(TASK TO CARRY OUT): Return exactly the lines below, starting with the one that has "Pause movement until" and going on through the one that has "- [ ] Unit tests added".

(Entries taken from a collection)
--- START ---
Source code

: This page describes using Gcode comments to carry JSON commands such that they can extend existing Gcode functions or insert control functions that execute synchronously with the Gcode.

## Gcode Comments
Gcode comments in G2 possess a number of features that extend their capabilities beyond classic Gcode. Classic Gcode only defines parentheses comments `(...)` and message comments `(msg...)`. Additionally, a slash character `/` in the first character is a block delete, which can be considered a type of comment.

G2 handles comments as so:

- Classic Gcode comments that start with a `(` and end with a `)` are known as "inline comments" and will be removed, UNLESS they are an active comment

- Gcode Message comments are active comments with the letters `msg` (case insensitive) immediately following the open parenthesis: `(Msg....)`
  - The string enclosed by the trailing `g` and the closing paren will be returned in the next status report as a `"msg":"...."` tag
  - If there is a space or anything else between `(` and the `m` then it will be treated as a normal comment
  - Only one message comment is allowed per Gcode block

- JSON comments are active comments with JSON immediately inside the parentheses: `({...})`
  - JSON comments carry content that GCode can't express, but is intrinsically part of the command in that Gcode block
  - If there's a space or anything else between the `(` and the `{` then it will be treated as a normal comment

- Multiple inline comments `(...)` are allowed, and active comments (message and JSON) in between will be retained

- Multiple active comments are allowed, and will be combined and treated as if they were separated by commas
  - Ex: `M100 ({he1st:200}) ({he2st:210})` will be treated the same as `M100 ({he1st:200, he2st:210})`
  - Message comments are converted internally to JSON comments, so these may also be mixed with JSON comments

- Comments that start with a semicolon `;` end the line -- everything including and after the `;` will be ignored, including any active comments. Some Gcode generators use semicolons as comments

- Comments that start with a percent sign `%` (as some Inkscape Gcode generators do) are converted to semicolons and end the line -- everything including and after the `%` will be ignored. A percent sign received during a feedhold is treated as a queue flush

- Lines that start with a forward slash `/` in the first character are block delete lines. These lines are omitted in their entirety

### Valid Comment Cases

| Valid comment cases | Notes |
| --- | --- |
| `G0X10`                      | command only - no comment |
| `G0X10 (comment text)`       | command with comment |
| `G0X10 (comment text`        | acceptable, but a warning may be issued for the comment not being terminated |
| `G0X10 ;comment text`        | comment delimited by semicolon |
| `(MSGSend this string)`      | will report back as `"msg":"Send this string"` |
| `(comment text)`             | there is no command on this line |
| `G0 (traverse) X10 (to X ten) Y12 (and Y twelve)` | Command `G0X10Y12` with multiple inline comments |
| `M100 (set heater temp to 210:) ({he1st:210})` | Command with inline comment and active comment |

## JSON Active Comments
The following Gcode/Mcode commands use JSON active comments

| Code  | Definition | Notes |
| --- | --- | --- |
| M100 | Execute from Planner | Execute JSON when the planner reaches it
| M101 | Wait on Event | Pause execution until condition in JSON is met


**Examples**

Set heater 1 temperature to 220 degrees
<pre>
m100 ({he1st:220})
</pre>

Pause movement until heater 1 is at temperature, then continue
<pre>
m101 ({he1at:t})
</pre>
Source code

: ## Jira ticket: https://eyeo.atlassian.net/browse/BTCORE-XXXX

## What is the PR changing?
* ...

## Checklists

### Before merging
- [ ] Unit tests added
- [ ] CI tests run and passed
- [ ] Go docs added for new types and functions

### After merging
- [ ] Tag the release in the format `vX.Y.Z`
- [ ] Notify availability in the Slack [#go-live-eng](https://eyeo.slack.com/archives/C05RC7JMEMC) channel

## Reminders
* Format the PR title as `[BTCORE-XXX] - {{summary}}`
--- END ---
(RESULT FOR THIS TASK):
Pause movement until heater 1 is at temperature, then continue
<pre>
m101 ({he1at:t})
</pre>
Source code

: ## Jira ticket: https://eyeo.atlassian.net/browse/BTCORE-XXXX

## What is the PR changing?
* ...

## Checklists

### Before merging
- [ ] Unit tests added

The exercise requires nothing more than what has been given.